The hypothesis with spiny waterflea is that they eat so much native zooplankton, they wipe out the bottom of the food chain and disturb the whole web, Lee said. However, in lakes that also have zebra mussels, it can be hard to pinpoint which species is doing what.
"There is a lot that is still unknown regarding their ecological impacts; we do know that in addition to these ecological impacts, they also clog the eyelets of fishing rods and cause problems for recreationalists," Lee said in an email.
As a way to better understand what effect spiny waterflea and zebra mussels have on a fishery, the researchers are not only looking at Mille Lacs, which has both invasive species, they also plan to take samples from Lake Winnibigoshish and Leech Lake (which have zebra mussels, but no spiny waterflea) and Kabetogama Lake (which has spiny waterflea, but no zebra mussel.)
Branstrator said the Minnesota DNR keeps records of water clarity, changes in the water column and fish numbers. Typically the records show a decrease in biomass with the introduction of the invasive species as the non-native species is competing for resources.
Once researchers are able to analyze the sediment, which could take at least one year, they could then start comparing the new data to the historical data to see what conclusions could be drawn, Branstrator said.
While the spiny waterflea may seem frightening with it's long spine, barbs and large black eye, fish do consume it.
"Very small fish have difficulty eating it," Branstrator said of those less than 2-3 inches in length. "Once they eclipse 3 inches, fish can readily feed on them."
Even so, there have been records of large fish suffering from punctured stomachs after ingesting the tiny crustacean morsels. And even though the species can be eaten safely by some, the volume of spiny waterflea eating the main source of nourishment can cause more harm than good.
"It's a prolific carnivore," Branstrator said. "Even if fish can eat it, they are competing with it."
There is no eradicating this species either. It's about containment, Branstrator said.
Sampling Mille Lacs
Researchers drilled numerous holes throughout Mille Lacs looking for semi-solid soil for the best samples. Branstrator said the basin of the lake provided good samples in and around 30 feet of water. The samples are not taken near shore because the spiny waterflea prefers life in the darker depths, where other fish that prey on them have a harder time seeing them.
Those core samples are taken back to Duluth to be refrigerated and later carefully sliced apart like cheese, a half centimeter at a time, Branstrator said.
Scientists glean through the sediment looking for aquatic body parts and fossils that tell a tale of what was there and what has changed over time.

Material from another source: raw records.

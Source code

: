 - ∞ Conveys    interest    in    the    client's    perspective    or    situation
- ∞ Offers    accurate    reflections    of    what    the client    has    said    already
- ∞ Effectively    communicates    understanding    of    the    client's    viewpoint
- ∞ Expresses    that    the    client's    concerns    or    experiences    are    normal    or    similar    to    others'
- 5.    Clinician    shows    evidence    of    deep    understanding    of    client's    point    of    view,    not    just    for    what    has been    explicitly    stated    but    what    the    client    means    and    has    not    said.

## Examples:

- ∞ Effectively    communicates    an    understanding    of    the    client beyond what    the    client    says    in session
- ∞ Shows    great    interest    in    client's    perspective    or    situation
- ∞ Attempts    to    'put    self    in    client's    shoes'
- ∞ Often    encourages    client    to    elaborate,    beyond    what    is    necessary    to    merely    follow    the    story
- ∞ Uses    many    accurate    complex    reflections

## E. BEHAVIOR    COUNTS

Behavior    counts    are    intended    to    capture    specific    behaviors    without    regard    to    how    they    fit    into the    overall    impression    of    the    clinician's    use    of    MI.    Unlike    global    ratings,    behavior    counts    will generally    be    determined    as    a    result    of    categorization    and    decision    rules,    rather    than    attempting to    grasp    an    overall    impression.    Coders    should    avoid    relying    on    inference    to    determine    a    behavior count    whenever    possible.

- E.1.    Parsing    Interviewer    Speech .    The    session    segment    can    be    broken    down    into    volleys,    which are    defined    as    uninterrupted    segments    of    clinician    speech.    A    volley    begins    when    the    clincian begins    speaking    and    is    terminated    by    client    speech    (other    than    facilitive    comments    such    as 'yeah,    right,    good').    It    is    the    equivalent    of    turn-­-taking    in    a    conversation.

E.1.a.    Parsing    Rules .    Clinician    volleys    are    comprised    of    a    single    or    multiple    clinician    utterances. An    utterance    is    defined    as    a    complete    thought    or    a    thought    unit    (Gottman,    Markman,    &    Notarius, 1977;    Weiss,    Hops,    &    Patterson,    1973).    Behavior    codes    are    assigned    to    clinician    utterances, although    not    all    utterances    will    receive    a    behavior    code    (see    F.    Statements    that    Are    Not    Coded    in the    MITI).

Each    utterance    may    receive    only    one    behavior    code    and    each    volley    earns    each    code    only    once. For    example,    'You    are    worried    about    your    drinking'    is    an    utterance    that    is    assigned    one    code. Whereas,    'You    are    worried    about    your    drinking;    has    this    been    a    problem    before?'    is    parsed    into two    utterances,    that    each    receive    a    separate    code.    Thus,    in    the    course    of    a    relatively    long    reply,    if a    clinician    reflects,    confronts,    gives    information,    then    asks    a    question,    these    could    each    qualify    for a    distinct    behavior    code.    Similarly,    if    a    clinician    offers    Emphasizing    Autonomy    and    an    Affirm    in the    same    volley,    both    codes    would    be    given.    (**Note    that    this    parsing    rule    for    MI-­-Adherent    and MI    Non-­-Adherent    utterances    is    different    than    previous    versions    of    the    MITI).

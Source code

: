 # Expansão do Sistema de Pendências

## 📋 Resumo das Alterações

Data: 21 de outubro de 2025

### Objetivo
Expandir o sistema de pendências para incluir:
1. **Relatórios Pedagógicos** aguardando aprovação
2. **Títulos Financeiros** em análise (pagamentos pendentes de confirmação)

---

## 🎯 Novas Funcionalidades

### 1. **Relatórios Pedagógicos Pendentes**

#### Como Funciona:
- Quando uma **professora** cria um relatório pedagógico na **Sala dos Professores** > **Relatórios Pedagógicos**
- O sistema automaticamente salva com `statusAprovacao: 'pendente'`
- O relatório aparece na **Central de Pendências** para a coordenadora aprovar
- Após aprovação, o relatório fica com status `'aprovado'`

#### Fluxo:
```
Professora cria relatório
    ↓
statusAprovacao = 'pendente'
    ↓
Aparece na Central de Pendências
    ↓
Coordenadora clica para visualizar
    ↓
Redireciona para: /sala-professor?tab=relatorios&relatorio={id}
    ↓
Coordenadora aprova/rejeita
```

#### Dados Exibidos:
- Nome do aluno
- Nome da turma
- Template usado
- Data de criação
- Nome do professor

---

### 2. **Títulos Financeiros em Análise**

While many parts of the creatures under water dissolve away, skeletal remains including the spine of the spiny water flea remain for many years leaving a path to when the species may have actually first appeared.
This technique was used on Island Lake Reservoir near Duluth to determine the spiny waterflea was actually there about 10 years before it was originally discovered, Branstrator said.
The study of these lakes is set to run through June of 2019.